I think this could be a useful program.
First, let’s discuss the differences between firestarters in our first and second milestone and questbook grant programs.
Questbook programs - A domain is selected by questbook admin (could be any process), an election is held, then that domain allocator is delegated authority to give up to $20k grants on their own ($50k with additional approvals).
Firestarters M1A - I happened to have extremely high-context on the needs of the DAO. If I saw that some effort was suffering from the cold start problem or had insight to unique needs, we would fund it. I would go and find the people I thought best for these needs, sometimes through a process, sometimes through intuition/experience/relationships. These grants led to STIP, STEP, ADPC, along with data procurement such as Open Block Labs for the first STIP.
(Remember that Firestarters was only 1/12 programs that we ran in M1A. Out of the 250 grants funded and 17,000 token holders rewarded in M1A - I only made decisions on about 15 grants! It is also legitimate in my view to test how a trusted person with high-context in relation to other mechanisms. When we say not every decision has to be decentralized - this was a test of that. The DAO was in a very early stage and needed some funding to get things moving.)
Firestarters M1B - “Disruption Joe doesn’t scale” - This is the main problem with how the program was conducted during M1A. The way our team decided to experiment in M1B was to have a group of badged reviewers all review every application from an RFP call. This produced a different set of results which lacked the longer term vision and context of an individual deep in the weeds.
The M1B model for Firestarters hasn’t been funding high profile projects with with vision to become more.

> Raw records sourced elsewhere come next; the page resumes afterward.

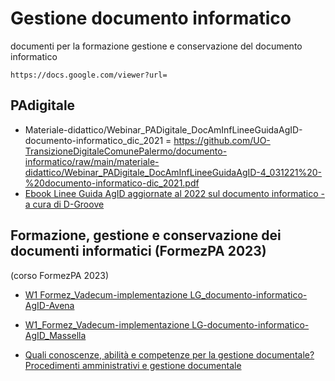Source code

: # Gestione documento informatico
documenti per la formazione gestione e conservazione del documento informatico

`https://docs.google.com/viewer?url=`

## PAdigitale

- Materiale-didattico/Webinar_PADigitale_DocAmInfLineeGuidaAgID-documento-informatico_dic_2021 = https://github.com/UO-TransizioneDigitaleComunePalermo/documento-informatico/raw/main/materiale-didattico/Webinar_PADigitale_DocAmInfLineeGuidaAgID-4_031221%20-%20documento-informatico-dic_2021.pdf
- [Ebook Linee Guida AgID aggiornate al 2022 sul documento informatico - a cura di D-Groove](https://f0a1f.img.musvc3.net/static/60116/documenti/1/Ebook-Linee-guida-2022.pdf)


## Formazione, gestione e conservazione dei documenti informatici (FormezPA 2023)
(corso FormezPA 2023)

- [W1 Formez_Vadecum-implementazione LG_documento-informatico-AgID-Avena](https://docs.google.com/viewer?url=https://github.com/UO-TransizioneDigitaleComunePalermo/documento-informatico/raw/main/Corso_FormezPA-LG-formazione-gestione-conservazione-documento-informatico-edizione_2023/materiali-webinar-1_02_2023/W1%20Formez_Vadecum-implementazione%20LG_documento-informatico-AgID-Avena.pdf)
- [W1_Formez_Vadecum-implementazione LG-documento-informatico-AgID_Massella](https://docs.google.com/viewer?url=https://github.com/UO-TransizioneDigitaleComunePalermo/documento-informatico/raw/main/Corso_FormezPA-LG-formazione-gestione-conservazione-documento-informatico-edizione_2023/materiali-webinar-1_02_2023/W1_Formez_Vadecum-implementazione%20LG-documento-informatico-AgID_Massella.pdf)

- [Quali conoscenze, abilità e competenze per la gestione documentale? Procedimenti amministrativi e gestione documentale](https://docs.google.com/viewer?url=https://github.com/UO-TransizioneDigitaleComunePalermo/documento-informatico/raw/main/Corso_FormezPA-LG-formazione-gestione-conservazione-documento-informatico-edizione_2023/materiali-webinar-1_02_2023/Conoscenze_abilita_competenze_Gestione_documentale_procedimenti_amministrativi_e_gestione_documentale-PenzoDoria_21.04.2023.pdf)
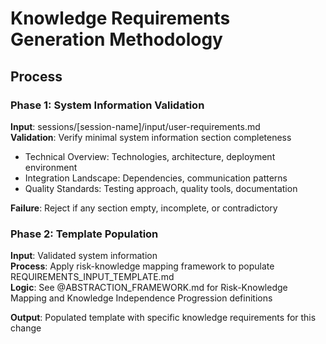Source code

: # Knowledge Requirements Generation Methodology

## Process

### Phase 1: System Information Validation
**Input**: sessions/[session-name]/input/user-requirements.md  
**Validation**: Verify minimal system information section completeness
- Technical Overview: Technologies, architecture, deployment environment
- Integration Landscape: Dependencies, communication patterns  
- Quality Standards: Testing approach, quality tools, documentation

**Failure**: Reject if any section empty, incomplete, or contradictory

### Phase 2: Template Population
**Input**: Validated system information  
**Process**: Apply risk-knowledge mapping framework to populate REQUIREMENTS_INPUT_TEMPLATE.md  
**Logic**: See @ABSTRACTION_FRAMEWORK.md for Risk-Knowledge Mapping and Knowledge Independence Progression definitions

**Output**: Populated template with specific knowledge requirements for this change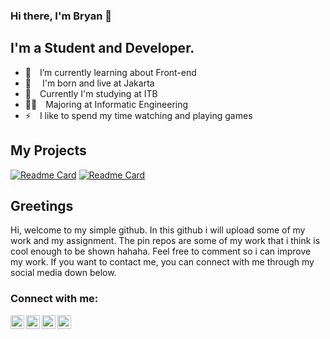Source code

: 

### Hi there, I'm Bryan 👋

## I'm a Student and Developer.

- 🌱 I’m currently learning about Front-end
- 📍  I'm born and live at Jakarta 
- 🏫 Currently I'm studying at ITB 
- 👨‍💻 Majoring at Informatic Engineering
- ⚡ I like to spend my time watching and playing games 

## My Projects
[![Readme Card](https://github-readme-stats.vercel.app/api/pin/?username=bryanrinaldoo&repo=Twice-Website&theme=calm)](https://github.com/bryanrinaldoo/Twice-Website)
[![Readme Card](https://github-readme-stats.vercel.app/api/pin/?username=bryanrinaldoo&repo=Bookshelf-WebApp&theme=calm)](https://github.com/bryanrinaldoo/Bookshelf-WebApp)

## Greetings
Hi, welcome to my simple github. In this github i will upload some of my work and my assignment. The pin repos are some of my work that i think is cool enough to be shown hahaha. 
Feel free to comment so i can improve my work. If you want to contact me, you can connect with me through my social media down below. 
### Connect with me:
[<img align="left" alt="codeSTACKr | LinkedIn" width="22px" src="https://cdn.jsdelivr.net/npm/simple-icons@v3/icons/linkedin.svg" />][linkedin]
[<img align="left" alt="codeSTACKr | Instagram" width="22px" src="https://cdn.jsdelivr.net/npm/simple-icons@v3/icons/instagram.svg" />][instagram]
[<img align="left" alt="codeSTACKr | Twitter" width="22px" src="https://cdn.jsdelivr.net/npm/simple-icons@v3/icons/twitter.svg" />][twitter]
[<img align="left" alt="codeSTACKr | YouTube" width="22px" src="https://cdn.jsdelivr.net/npm/simple-icons@v3/icons/facebook.svg" />][facebook]


<br />


<br />

[twitter]: https://twitter.com/bryanrinaldoo
[facebook]: https://www.facebook.com/bryanrinaldoo
[instagram]: https://www.instagram.com/bryanrinaldoo/
[linkedin]: https://www.linkedin.com/in/bryanrinaldoo/
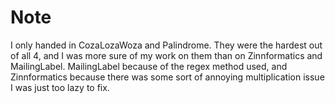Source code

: # Note
I only handed in CozaLozaWoza and Palindrome. They were the hardest out of all 4, and I was more sure of my work on them than
on Zinnformatics and MailingLabel. MailingLabel because of the regex method used, and Zinnformatics because there was some
sort of annoying multiplication issue I was just too lazy to fix.
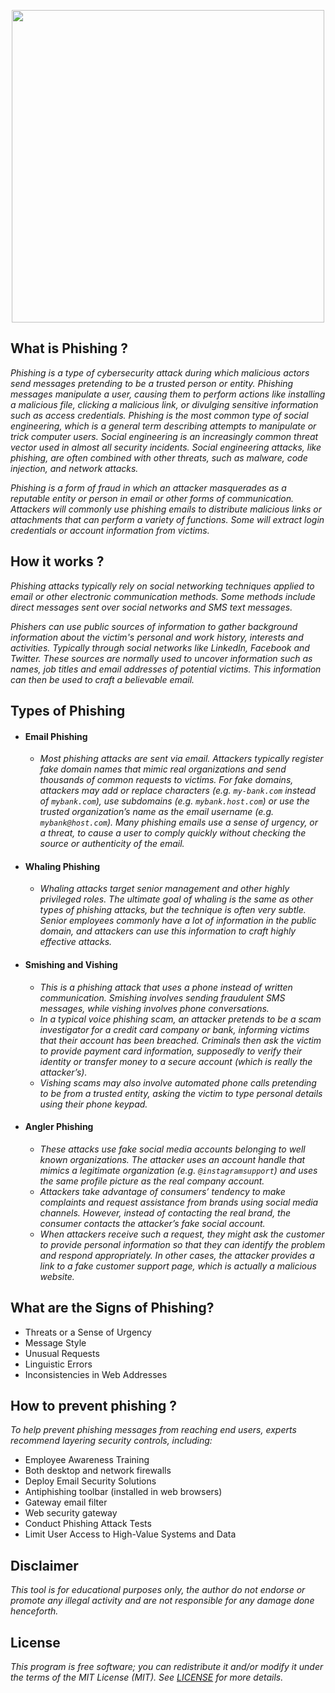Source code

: <p align="center">
  <img src="https://www.reputationx.com/hubfs/Phishing.jpg" width=500/>
</p>

## What is Phishing ?
_Phishing is a type of cybersecurity attack during which malicious actors send messages pretending to be a trusted person or entity. Phishing messages manipulate a user, causing them to perform actions like installing a malicious file, clicking a malicious link, or divulging sensitive information such as access credentials. Phishing is the most common type of social engineering, which is a general term describing attempts to manipulate or trick computer users. Social engineering is an increasingly common threat vector used in almost all security incidents. Social engineering attacks, like phishing, are often combined with other threats, such as malware, code injection, and network attacks._

_Phishing is a form of fraud in which an attacker masquerades as a reputable entity or person in email or other forms of communication. Attackers will commonly use phishing emails to distribute malicious links or attachments that can perform a variety of functions. Some will extract login credentials or account information from victims._

## How it works ?
_Phishing attacks typically rely on social networking techniques applied to email or other electronic communication methods. Some methods include direct messages sent over social networks and SMS text messages._

_Phishers can use public sources of information to gather background information about the victim's personal and work history, interests and activities. Typically through social networks like LinkedIn, Facebook and Twitter. These sources are normally used to uncover information such as names, job titles and email addresses of potential victims. This information can then be used to craft a believable email._

## Types of Phishing 
* #### Email Phishing 
  * _Most phishing attacks are sent via email. Attackers typically register fake domain names that mimic real organizations and send thousands of common requests to victims. For fake domains, attackers may add or replace characters (e.g. `my-bank.com` instead of `mybank.com`), use subdomains (e.g. `mybank.host.com`) or use the trusted organization’s name as the email username (e.g. `mybank@host.com`). Many phishing emails use a sense of urgency, or a threat, to cause a user to comply quickly without checking the source or authenticity of the email._
* #### Whaling Phishing
  * _Whaling attacks target senior management and other highly privileged roles. The ultimate goal of whaling is the same as other types of phishing attacks, but the technique is often very subtle. Senior employees commonly have a lot of information in the public domain, and attackers can use this information to craft highly effective attacks._
* #### Smishing and Vishing
  * _This is a phishing attack that uses a phone instead of written communication. Smishing involves sending fraudulent SMS messages, while vishing involves phone conversations._
  * _In a typical voice phishing scam, an attacker pretends to be a scam investigator for a credit card company or bank, informing victims that their account has been breached. Criminals then ask the victim to provide payment card information, supposedly to verify their identity or transfer money to a secure account (which is really the attacker’s)._
  * _Vishing scams may also involve automated phone calls pretending to be from a trusted entity, asking the victim to type personal details using their phone keypad._
* #### Angler Phishing
  * _These attacks use fake social media accounts belonging to well known organizations. The attacker uses an account handle that mimics a legitimate organization (e.g. `@instagramsupport`) and uses the same profile picture as the real company account._
  * _Attackers take advantage of consumers’ tendency to make complaints and request assistance from brands using social media channels. However, instead of contacting the real brand, the consumer contacts the attacker’s fake social account._
  * _When attackers receive such a request, they might ask the customer to provide personal information so that they can identify the problem and respond appropriately. In other cases, the attacker provides a link to a fake customer support page, which is actually a malicious website._

## What are the Signs of Phishing?
* Threats or a Sense of Urgency
* Message Style
* Unusual Requests
* Linguistic Errors
* Inconsistencies in Web Addresses

## How to prevent phishing ?
_To help prevent phishing messages from reaching end users, experts recommend layering security controls, including:_
* Employee Awareness Training
* Both desktop and network firewalls
* Deploy Email Security Solutions
* Antiphishing toolbar (installed in web browsers)
* Gateway email filter
* Web security gateway
* Conduct Phishing Attack Tests
* Limit User Access to High-Value Systems and Data

## Disclaimer
_This tool is for educational purposes only, the author do not endorse or promote any illegal activity and are not responsible for any damage done henceforth._

## License
_This program is free software; you can redistribute it and/or modify it under the terms of the MIT License (MIT). See [LICENSE](LICENSE) for more details._
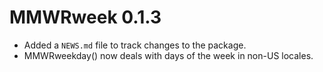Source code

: # MMWRweek 0.1.3

* Added a `NEWS.md` file to track changes to the package.
* MMWRweekday() now deals with days of the week in non-US locales.
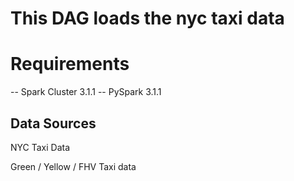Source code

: # This DAG loads the nyc taxi data

# Requirements

-- Spark Cluster 3.1.1
-- PySpark 3.1.1

## Data Sources

NYC Taxi Data

Green / Yellow / FHV Taxi data
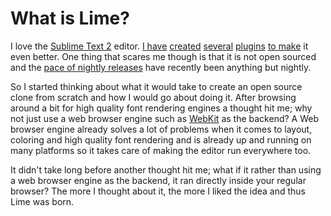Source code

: # What is Lime?

I love the [Sublime Text 2](http://www.sublimetext.com) editor. [I have](https://github.com/quarnster/SublimeClang) [created](https://github.com/quarnster/SublimeJava) [several](https://github.com/quarnster/CompleteSharp) [plugins](https://github.com/quarnster/SublimeGDB) [to make](https://github.com/quarnster/ADBView) it even better. One thing that scares me though is that it is not open sourced and the [pace of nightly releases](http://www.sublimetext.com/nightly) have recently been anything but nightly.

So I started thinking about what it would take to create an open source clone from scratch and how I would go about doing it. After browsing around a bit for high quality font rendering engines a thought hit me; why not just use a web browser engine such as [WebKit](http://www.webkit.org/) as the backend? A Web browser engine already solves a lot of problems when it comes to layout, coloring and high quality font rendering and is already up and running on many platforms so it takes care of making the editor run everywhere too.

It didn't take long before another thought hit me; what if it rather than using a web browser engine as the backend, it ran directly inside your regular browser? The more I thought about it, the more I liked the idea and thus Lime was born.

It took more safe bets on things with clear milestones and kpis vs innovation with expectations around good communication and drafting proposals as milestones.
This change to Firestarters along with Questbook not having a mechanism to add new domains created the gap which this proposal seeks to solve.

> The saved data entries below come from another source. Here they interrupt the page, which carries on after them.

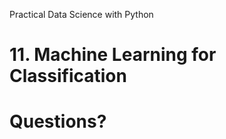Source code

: [comment]: # (THEME = pdsp)
[comment]: # (CODE_THEME = base16/zenburn)
Practical Data Science with Python
# 11. Machine Learning for Classification

[comment]: # (!!!)

# Questions?

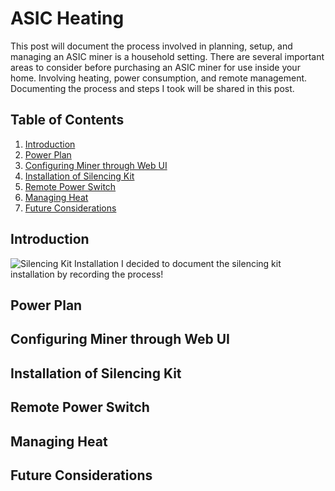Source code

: # ASIC Heating 
This post will document the process involved in planning, setup, and managing an ASIC miner is a household setting. There are several important areas to consider before purchasing an ASIC miner for use inside your home. Involving heating, power consumption, and remote management. Documenting the process and steps I took will be shared in this post.

## Table of Contents
1. [Introduction](#introduction)
2. [Power Plan](#power-plan)
3. [Configuring Miner through Web UI](#configuring-miner-through-web-ui)
4. [Installation of Silencing Kit](#installation-of-silencing-kit)
5. [Remote Power Switch](#remote-power-switch)
6. [Managing Heat](#managing-heat)
7. [Future Considerations](#future-considerations)

## Introduction 
![Silencing Kit Installation](images/introduction.png)
I decided to document the silencing kit installation by recording the process!

## Power Plan

## Configuring Miner through Web UI

## Installation of Silencing Kit

## Remote Power Switch

## Managing Heat

## Future Considerations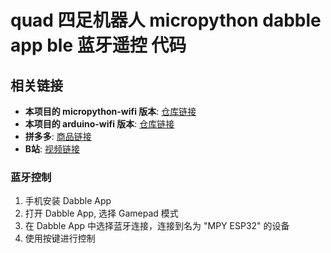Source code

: # quad 四足机器人 micropython dabble app ble 蓝牙遥控 代码

## 相关链接
- **本项目的 micropython-wifi 版本**: [仓库链接](https://github.com/AniPython/quad-mpy)
- **本项目的 arduino-wifi 版本**: [仓库链接](https://github.com/AniPython/quad-arduino-wifi)
- **拼多多**: [商品链接](https://mobile.yangkeduo.com/goods2.html?goods_id=703833751916)
- **B站**: [视频链接](https://www.bilibili.com/video/BV1vePeepEV4/)

### 蓝牙控制

1. 手机安装 Dabble App
2. 打开 Dabble App, 选择 Gamepad 模式
3. 在 Dabble App 中选择蓝牙连接，连接到名为 "MPY ESP32" 的设备
4. 使用按键进行控制
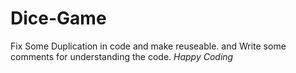 # Dice-Game
Fix Some Duplication in code and make reuseable. and Write some comments for understanding the code.
<i> Happy Coding </i>
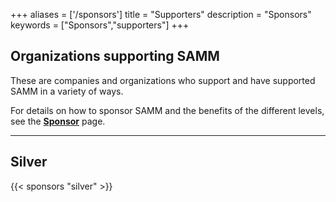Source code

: +++
aliases = ['/sponsors']
title = "Supporters"
description = "Sponsors"
keywords = ["Sponsors","supporters"]
+++

## Organizations supporting SAMM

These are companies and organizations who support and have supported SAMM in a variety of ways.

For details on how to sponsor SAMM and the benefits of the different levels, see the <b>[Sponsor](/sponsor)</b> page.

---

## Silver

{{< sponsors "silver" >}}

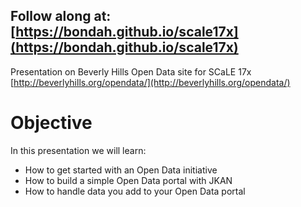 ## Follow along at: [https://bondah.github.io/scale17x](https://bondah.github.io/scale17x)
Presentation on Beverly Hills Open Data site for SCaLE 17x
[http://beverlyhills.org/opendata/](http://beverlyhills.org/opendata/)

# Objective
In this presentation we will learn:
* How to get started with an Open Data initiative
* How to build a simple Open Data portal with JKAN
* How to handle data you add to your Open Data portal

We don’t know that our Milestone 2 proposal will pass, but if it did, one of our programs would likely be another version of firestarters where instead of decentralizing by consensus, we decentralize by granting higher authority to more in context participants.
I don’t want to say that this shouldn’t be approved because we have an upcoming plan to solve the issue which may or may not be passed.
I do encourage collaboration, which it looks like they are intending by using Questbook software. I’d suggest that if this passes, they plan on integrating to some of our “ecosystem allocator” processes. In fact, this could be a good test for how our “ecosystem allocator” program can continuously add and retire new programs in a continuous way.
Our current’ program is going great, but we are continually learning. Remember, this is halfway through the second iteration of the first ever pluralist grants program. Our Milestone 2 will need to address the gap we have left creating the need for this proposal, along with a few other key learnings:
- New programs to pop up and be added to our decentralized accountability assessments and share other infrastructure to reduce redundant costs
- A pool of funding be available where more programs that address specific needs can be spun up quickly with just a snapshot vote.
- Multiple “allocation” programs can spring up to own specific pillars of our strategy
- PATHWAYS for builders are made possible by having the funds and consistency for builders to see that was can indeed provide support from -1 to 100, not just 0 to 1.
I hope this helps for decision making. While there is a real need and there is nothing wrong with another grant program popping up - grant programs not tied to an ecosystem allocation system isn’t something I can recommend as the best way forward. I do however trust that RNdao would be happy to collaborate - so either way this goes is safe to try for the DAO.